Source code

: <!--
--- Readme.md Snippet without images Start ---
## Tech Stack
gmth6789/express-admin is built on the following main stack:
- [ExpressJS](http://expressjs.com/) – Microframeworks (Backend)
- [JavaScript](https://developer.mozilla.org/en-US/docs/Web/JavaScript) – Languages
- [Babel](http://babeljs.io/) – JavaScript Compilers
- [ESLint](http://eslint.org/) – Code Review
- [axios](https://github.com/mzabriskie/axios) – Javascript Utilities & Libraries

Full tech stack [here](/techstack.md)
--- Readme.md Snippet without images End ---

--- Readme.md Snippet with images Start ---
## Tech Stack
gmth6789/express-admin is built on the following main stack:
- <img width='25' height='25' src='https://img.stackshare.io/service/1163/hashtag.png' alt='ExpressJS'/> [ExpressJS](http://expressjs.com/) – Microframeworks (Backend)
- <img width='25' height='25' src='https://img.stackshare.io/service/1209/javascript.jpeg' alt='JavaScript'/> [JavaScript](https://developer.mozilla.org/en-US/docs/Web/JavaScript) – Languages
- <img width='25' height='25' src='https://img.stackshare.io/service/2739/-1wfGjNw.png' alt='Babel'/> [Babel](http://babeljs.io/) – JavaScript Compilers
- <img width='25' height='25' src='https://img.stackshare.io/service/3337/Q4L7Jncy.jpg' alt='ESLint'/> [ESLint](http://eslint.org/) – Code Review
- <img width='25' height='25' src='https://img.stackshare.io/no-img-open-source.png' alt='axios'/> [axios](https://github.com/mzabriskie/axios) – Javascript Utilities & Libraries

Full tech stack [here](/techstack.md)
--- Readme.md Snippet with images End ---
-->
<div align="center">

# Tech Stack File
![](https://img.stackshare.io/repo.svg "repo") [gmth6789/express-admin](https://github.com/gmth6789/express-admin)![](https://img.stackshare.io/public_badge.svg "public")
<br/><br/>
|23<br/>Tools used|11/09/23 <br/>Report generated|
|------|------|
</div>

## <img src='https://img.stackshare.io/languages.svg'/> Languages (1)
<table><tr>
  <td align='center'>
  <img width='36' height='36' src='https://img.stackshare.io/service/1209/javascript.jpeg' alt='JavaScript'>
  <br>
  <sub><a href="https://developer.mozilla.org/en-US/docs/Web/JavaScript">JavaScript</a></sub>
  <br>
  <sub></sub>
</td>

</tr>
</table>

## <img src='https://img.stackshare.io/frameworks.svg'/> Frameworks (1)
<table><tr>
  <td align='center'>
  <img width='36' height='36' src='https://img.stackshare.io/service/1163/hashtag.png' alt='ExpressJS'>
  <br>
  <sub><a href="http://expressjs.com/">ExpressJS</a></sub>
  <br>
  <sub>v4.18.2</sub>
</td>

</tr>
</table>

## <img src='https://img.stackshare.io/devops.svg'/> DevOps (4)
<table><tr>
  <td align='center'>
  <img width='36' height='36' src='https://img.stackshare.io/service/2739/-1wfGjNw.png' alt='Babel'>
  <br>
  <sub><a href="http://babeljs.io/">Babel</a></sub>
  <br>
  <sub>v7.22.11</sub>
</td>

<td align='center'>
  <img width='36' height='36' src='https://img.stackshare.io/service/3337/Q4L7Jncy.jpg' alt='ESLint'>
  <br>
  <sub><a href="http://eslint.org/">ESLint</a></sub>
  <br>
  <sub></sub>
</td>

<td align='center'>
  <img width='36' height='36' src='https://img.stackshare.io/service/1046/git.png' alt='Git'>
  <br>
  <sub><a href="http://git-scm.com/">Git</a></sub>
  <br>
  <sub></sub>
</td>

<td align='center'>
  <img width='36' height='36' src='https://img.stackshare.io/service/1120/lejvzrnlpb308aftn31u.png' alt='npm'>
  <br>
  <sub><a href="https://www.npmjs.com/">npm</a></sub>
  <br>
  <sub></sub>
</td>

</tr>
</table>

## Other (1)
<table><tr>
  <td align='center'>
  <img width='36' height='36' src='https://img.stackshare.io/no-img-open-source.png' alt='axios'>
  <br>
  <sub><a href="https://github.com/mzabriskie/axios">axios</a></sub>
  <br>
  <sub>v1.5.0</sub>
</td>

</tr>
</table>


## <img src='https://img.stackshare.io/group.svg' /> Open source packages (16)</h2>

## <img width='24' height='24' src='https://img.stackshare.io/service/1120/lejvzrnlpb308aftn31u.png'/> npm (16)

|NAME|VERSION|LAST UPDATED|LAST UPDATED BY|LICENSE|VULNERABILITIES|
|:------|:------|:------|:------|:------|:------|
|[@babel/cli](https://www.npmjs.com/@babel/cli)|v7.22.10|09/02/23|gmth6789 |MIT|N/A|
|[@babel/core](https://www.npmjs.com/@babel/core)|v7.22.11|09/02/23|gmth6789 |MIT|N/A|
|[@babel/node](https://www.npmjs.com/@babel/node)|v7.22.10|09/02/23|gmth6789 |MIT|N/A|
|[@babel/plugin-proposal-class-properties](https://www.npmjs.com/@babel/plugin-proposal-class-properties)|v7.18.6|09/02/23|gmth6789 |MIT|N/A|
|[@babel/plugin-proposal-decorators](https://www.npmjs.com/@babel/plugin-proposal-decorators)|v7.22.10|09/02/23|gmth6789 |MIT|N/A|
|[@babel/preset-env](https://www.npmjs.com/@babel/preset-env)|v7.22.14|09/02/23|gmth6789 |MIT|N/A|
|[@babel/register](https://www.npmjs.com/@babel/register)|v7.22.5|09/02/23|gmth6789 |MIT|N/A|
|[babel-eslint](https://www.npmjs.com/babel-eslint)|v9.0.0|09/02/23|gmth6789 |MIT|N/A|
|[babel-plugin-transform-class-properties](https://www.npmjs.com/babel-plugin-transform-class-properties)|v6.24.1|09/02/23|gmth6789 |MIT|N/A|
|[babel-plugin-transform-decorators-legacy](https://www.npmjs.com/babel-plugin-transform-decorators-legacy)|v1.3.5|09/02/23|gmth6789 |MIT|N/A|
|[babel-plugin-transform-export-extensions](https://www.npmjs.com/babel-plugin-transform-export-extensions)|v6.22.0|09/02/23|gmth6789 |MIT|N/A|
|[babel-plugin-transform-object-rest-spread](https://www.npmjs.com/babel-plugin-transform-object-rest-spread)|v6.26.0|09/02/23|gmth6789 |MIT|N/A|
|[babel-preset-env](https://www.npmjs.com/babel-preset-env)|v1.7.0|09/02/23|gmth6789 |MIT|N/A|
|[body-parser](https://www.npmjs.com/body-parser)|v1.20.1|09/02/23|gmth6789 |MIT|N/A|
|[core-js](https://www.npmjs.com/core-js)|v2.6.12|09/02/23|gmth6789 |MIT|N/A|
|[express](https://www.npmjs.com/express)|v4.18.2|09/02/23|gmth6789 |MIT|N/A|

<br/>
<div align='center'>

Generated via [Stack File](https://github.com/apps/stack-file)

### Work request
Using the material above, write out each entry again with nothing changed.

### Solution for this problem
Source code

: <!--
--- Readme.md Snippet without images Start ---
## Tech Stack
gmth6789/express-admin is built on the following main stack:
- [ExpressJS](http://expressjs.com/) – Microframeworks (Backend)
- [JavaScript](https://developer.mozilla.org/en-US/docs/Web/JavaScript) – Languages
- [Babel](http://babeljs.io/) – JavaScript Compilers
- [ESLint](http://eslint.org/) – Code Review
- [axios](https://github.com/mzabriskie/axios) – Javascript Utilities & Libraries

Full tech stack [here](/techstack.md)
--- Readme.md Snippet without images End ---

--- Readme.md Snippet with images Start ---
## Tech Stack
gmth6789/express-admin is built on the following main stack:
- <img width='25' height='25' src='https://img.stackshare.io/service/1163/hashtag.png' alt='ExpressJS'/> [ExpressJS](http://expressjs.com/) – Microframeworks (Backend)
- <img width='25' height='25' src='https://img.stackshare.io/service/1209/javascript.jpeg' alt='JavaScript'/> [JavaScript](https://developer.mozilla.org/en-US/docs/Web/JavaScript) – Languages
- <img width='25' height='25' src='https://img.stackshare.io/service/2739/-1wfGjNw.png' alt='Babel'/> [Babel](http://babeljs.io/) – JavaScript Compilers
- <img width='25' height='25' src='https://img.stackshare.io/service/3337/Q4L7Jncy.jpg' alt='ESLint'/> [ESLint](http://eslint.org/) – Code Review
- <img width='25' height='25' src='https://img.stackshare.io/no-img-open-source.png' alt='axios'/> [axios](https://github.com/mzabriskie/axios) – Javascript Utilities & Libraries

Full tech stack [here](/techstack.md)
--- Readme.md Snippet with images End ---
-->
<div align="center">

# Tech Stack File
![](https://img.stackshare.io/repo.svg "repo") [gmth6789/express-admin](https://github.com/gmth6789/express-admin)![](https://img.stackshare.io/public_badge.svg "public")
<br/><br/>
|23<br/>Tools used|11/09/23 <br/>Report generated|
|------|------|
</div>

## <img src='https://img.stackshare.io/languages.svg'/> Languages (1)
<table><tr>
  <td align='center'>
  <img width='36' height='36' src='https://img.stackshare.io/service/1209/javascript.jpeg' alt='JavaScript'>
  <br>
  <sub><a href="https://developer.mozilla.org/en-US/docs/Web/JavaScript">JavaScript</a></sub>
  <br>
  <sub></sub>
</td>

</tr>
</table>

## <img src='https://img.stackshare.io/frameworks.svg'/> Frameworks (1)
<table><tr>
  <td align='center'>
  <img width='36' height='36' src='https://img.stackshare.io/service/1163/hashtag.png' alt='ExpressJS'>
  <br>
  <sub><a href="http://expressjs.com/">ExpressJS</a></sub>
  <br>
  <sub>v4.18.2</sub>
</td>

</tr>
</table>

## <img src='https://img.stackshare.io/devops.svg'/> DevOps (4)
<table><tr>
  <td align='center'>
  <img width='36' height='36' src='https://img.stackshare.io/service/2739/-1wfGjNw.png' alt='Babel'>
  <br>
  <sub><a href="http://babeljs.io/">Babel</a></sub>
  <br>
  <sub>v7.22.11</sub>
</td>

<td align='center'>
  <img width='36' height='36' src='https://img.stackshare.io/service/3337/Q4L7Jncy.jpg' alt='ESLint'>
  <br>
  <sub><a href="http://eslint.org/">ESLint</a></sub>
  <br>
  <sub></sub>
</td>

<td align='center'>
  <img width='36' height='36' src='https://img.stackshare.io/service/1046/git.png' alt='Git'>
  <br>
  <sub><a href="http://git-scm.com/">Git</a></sub>
  <br>
  <sub></sub>
</td>

<td align='center'>
  <img width='36' height='36' src='https://img.stackshare.io/service/1120/lejvzrnlpb308aftn31u.png' alt='npm'>
  <br>
  <sub><a href="https://www.npmjs.com/">npm</a></sub>
  <br>
  <sub></sub>
</td>

</tr>
</table>

## Other (1)
<table><tr>
  <td align='center'>
  <img width='36' height='36' src='https://img.stackshare.io/no-img-open-source.png' alt='axios'>
  <br>
  <sub><a href="https://github.com/mzabriskie/axios">axios</a></sub>
  <br>
  <sub>v1.5.0</sub>
</td>

</tr>
</table>


## <img src='https://img.stackshare.io/group.svg' /> Open source packages (16)</h2>

## <img width='24' height='24' src='https://img.stackshare.io/service/1120/lejvzrnlpb308aftn31u.png'/> npm (16)

|NAME|VERSION|LAST UPDATED|LAST UPDATED BY|LICENSE|VULNERABILITIES|
|:------|:------|:------|:------|:------|:------|
|[@babel/cli](https://www.npmjs.com/@babel/cli)|v7.22.10|09/02/23|gmth6789 |MIT|N/A|
|[@babel/core](https://www.npmjs.com/@babel/core)|v7.22.11|09/02/23|gmth6789 |MIT|N/A|
|[@babel/node](https://www.npmjs.com/@babel/node)|v7.22.10|09/02/23|gmth6789 |MIT|N/A|
|[@babel/plugin-proposal-class-properties](https://www.npmjs.com/@babel/plugin-proposal-class-properties)|v7.18.6|09/02/23|gmth6789 |MIT|N/A|
|[@babel/plugin-proposal-decorators](https://www.npmjs.com/@babel/plugin-proposal-decorators)|v7.22.10|09/02/23|gmth6789 |MIT|N/A|
|[@babel/preset-env](https://www.npmjs.com/@babel/preset-env)|v7.22.14|09/02/23|gmth6789 |MIT|N/A|
|[@babel/register](https://www.npmjs.com/@babel/register)|v7.22.5|09/02/23|gmth6789 |MIT|N/A|
|[babel-eslint](https://www.npmjs.com/babel-eslint)|v9.0.0|09/02/23|gmth6789 |MIT|N/A|
|[babel-plugin-transform-class-properties](https://www.npmjs.com/babel-plugin-transform-class-properties)|v6.24.1|09/02/23|gmth6789 |MIT|N/A|
|[babel-plugin-transform-decorators-legacy](https://www.npmjs.com/babel-plugin-transform-decorators-legacy)|v1.3.5|09/02/23|gmth6789 |MIT|N/A|
|[babel-plugin-transform-export-extensions](https://www.npmjs.com/babel-plugin-transform-export-extensions)|v6.22.0|09/02/23|gmth6789 |MIT|N/A|
|[babel-plugin-transform-object-rest-spread](https://www.npmjs.com/babel-plugin-transform-object-rest-spread)|v6.26.0|09/02/23|gmth6789 |MIT|N/A|
|[babel-preset-env](https://www.npmjs.com/babel-preset-env)|v1.7.0|09/02/23|gmth6789 |MIT|N/A|
|[body-parser](https://www.npmjs.com/body-parser)|v1.20.1|09/02/23|gmth6789 |MIT|N/A|
|[core-js](https://www.npmjs.com/core-js)|v2.6.12|09/02/23|gmth6789 |MIT|N/A|
|[express](https://www.npmjs.com/express)|v4.18.2|09/02/23|gmth6789 |MIT|N/A|

<br/>
<div align='center'>

Generated via [Stack File](https://github.com/apps/stack-file)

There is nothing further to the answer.